* WHAT IS REQUIRED
Check each line of the entries for "的更多信息" and report the ones that have it.

(Collected data)
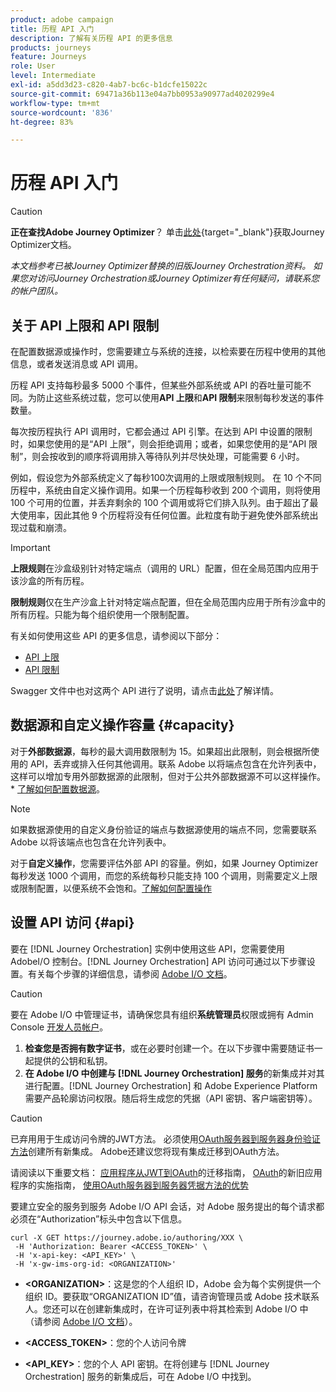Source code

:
 ```yaml
---
product: adobe campaign
title: 历程 API 入门
description: 了解有关历程 API 的更多信息
products: journeys
feature: Journeys
role: User
level: Intermediate
exl-id: a5dd3d23-c820-4ab7-bc6c-b1dcfe15022c
source-git-commit: 69471a36b113e04a7bb0953a90977ad4020299e4
workflow-type: tm+mt
source-wordcount: '836'
ht-degree: 83%

---
```


# 历程 API 入门


>[!CAUTION]
>
>**正在查找Adobe Journey Optimizer**？ 单击[此处](https://experienceleague.adobe.com/zh-hans/docs/journey-optimizer/using/ajo-home){target="_blank"}获取Journey Optimizer文档。
>
>
>_本文档参考已被Journey Optimizer替换的旧版Journey Orchestration资料。 如果您对访问Journey Orchestration或Journey Optimizer有任何疑问，请联系您的帐户团队。_


## 关于 API 上限和 API 限制

在配置数据源或操作时，您需要建立与系统的连接，以检索要在历程中使用的其他信息，或者发送消息或 API 调用。

历程 API 支持每秒最多 5000 个事件，但某些外部系统或 API 的吞吐量可能不同。为防止这些系统过载，您可以使用&#x200B;**API 上限**&#x200B;和&#x200B;**API 限制**&#x200B;来限制每秒发送的事件数量。

每次按历程执行 API 调用时，它都会通过 API 引擎。在达到 API 中设置的限制时，如果您使用的是“API 上限”，则会拒绝调用；或者，如果您使用的是“API 限制”，则会按收到的顺序将调用排入等待队列并尽快处理，可能需要 6 小时。

例如，假设您为外部系统定义了每秒100次调用的上限或限制规则。 在 10 个不同历程中，系统由自定义操作调用。如果一个历程每秒收到 200 个调用，则将使用 100 个可用的位置，并丢弃剩余的 100 个调用或将它们排入队列。由于超出了最大使用率，因此其他 9 个历程将没有任何位置。此粒度有助于避免使外部系统出现过载和崩溃。

>[!IMPORTANT]
>
>**上限规则**&#x200B;在沙盒级别针对特定端点（调用的 URL）配置，但在全局范围内应用于该沙盒的所有历程。
>
>**限制规则**&#x200B;仅在生产沙盒上针对特定端点配置，但在全局范围内应用于所有沙盒中的所有历程。只能为每个组织使用一个限制配置。

有关如何使用这些 API 的更多信息，请参阅以下部分：

* [API 上限](capping.md)
* [API 限制](throttling.md)

Swagger 文件中也对这两个 API 进行了说明，请点击[此处](https://adobedocs.github.io/JourneyAPI/docs/)了解详情。

## 数据源和自定义操作容量 {#capacity}

对于&#x200B;**外部数据源**，每秒的最大调用数限制为 15。如果超出此限制，则会根据所使用的 API，丢弃或排入任何其他调用。联系 Adobe 以将端点包含在允许列表中，这样可以增加专用外部数据源的此限制，但对于公共外部数据源不可以这样操作。* [了解如何配置数据源](../datasource/about-data-sources.md)。

>[!NOTE]
>
>如果数据源使用的自定义身份验证的端点与数据源使用的端点不同，您需要联系 Adobe 以将该端点也包含在允许列表中。

对于&#x200B;**自定义操作**，您需要评估外部 API 的容量。例如，如果 Journey Optimizer 每秒发送 1000 个调用，而您的系统每秒只能支持 100 个调用，则需要定义上限或限制配置，以便系统不会饱和。[了解如何配置操作](../action/action.md)

## 设置 API 访问 {#api}

要在 [!DNL Journey Orchestration] 实例中使用这些 API，您需要使用 AdobeI/O 控制台。[!DNL Journey Orchestration] API 访问可通过以下步骤设置。有关每个步骤的详细信息，请参阅 [Adobe I/O 文档](https://www.adobe.io/authentication/auth-methods.html#!AdobeDocs/adobeio-auth/master/AuthenticationOverview/ServiceAccountIntegration.md)。

>[!CAUTION]
>
>要在 Adobe I/O 中管理证书，请确保您具有组织<b>系统管理员</b>权限或拥有 Admin Console [开发人员帐户](https://helpx.adobe.com/cn/enterprise/using/manage-developers.html)。

1. **检查您是否拥有数字证书**，或在必要时创建一个。在以下步骤中需要随证书一起提供的公钥和私钥。
1. **在 Adobe I/O 中创建与 [!DNL Journey Orchestration] 服务**&#x200B;的新集成并对其进行配置。[!DNL Journey Orchestration] 和 Adobe Experience Platform 需要产品轮廓访问权限。随后将生成您的凭据（API 密钥、客户端密钥等）。

>[!CAUTION]
>
>已弃用用于生成访问令牌的JWT方法。 必须使用[OAuth服务器到服务器身份验证方法](https://experienceleague.adobe.com/docs/experience-platform/landing/platform-apis/api-authentication.html#select-oauth-server-to-server)创建所有新集成。 Adobe还建议您将现有集成迁移到OAuth方法。
>
>请阅读以下重要文档：
>[应用程序从JWT到OAuth](https://developer.adobe.com/developer-console/docs/guides/authentication/ServerToServerAuthentication/migration/)的迁移指南，
>[OAuth](https://developer.adobe.com/developer-console/docs/guides/authentication/ServerToServerAuthentication/implementation/)的新旧应用程序的实施指南，
>[使用OAuth服务器到服务器凭据方法的优势](https://developer.adobe.com/developer-console/docs/guides/authentication/ServerToServerAuthentication/migration/#why-oauth-server-to-server-credentials)

要建立安全的服务到服务 Adobe I/O API 会话，对 Adobe 服务提出的每个请求都必须在“Authorization”标头中包含以下信息。

```
curl -X GET https://journey.adobe.io/authoring/XXX \
 -H 'Authorization: Bearer <ACCESS_TOKEN>' \
 -H 'x-api-key: <API_KEY>' \
 -H 'x-gw-ims-org-id: <ORGANIZATION>'
```

* **&lt;ORGANIZATION>**：这是您的个人组织 ID，Adobe 会为每个实例提供一个组织 ID。要获取“ORGANIZATION ID”值，请咨询管理员或 Adobe 技术联系人。您还可以在创建新集成时，在许可证列表中将其检索到 Adobe I/O 中（请参阅 [Adobe I/O 文档](https://www.adobe.io/authentication/auth-methods.html#!AdobeDocs/adobeio-auth/master/AuthenticationOverview/ServiceAccountIntegration.md)）。

* **&lt;ACCESS_TOKEN>**：您的个人访问令牌

* **&lt;API_KEY>**：您的个人 API 密钥。在将创建与 [!DNL Journey Orchestration] 服务的新集成后，可在 Adobe I/O 中找到。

* REPLY
description: 了解有关历程 API 的更多信息
有关如何使用这些 API 的更多信息，请参阅以下部分：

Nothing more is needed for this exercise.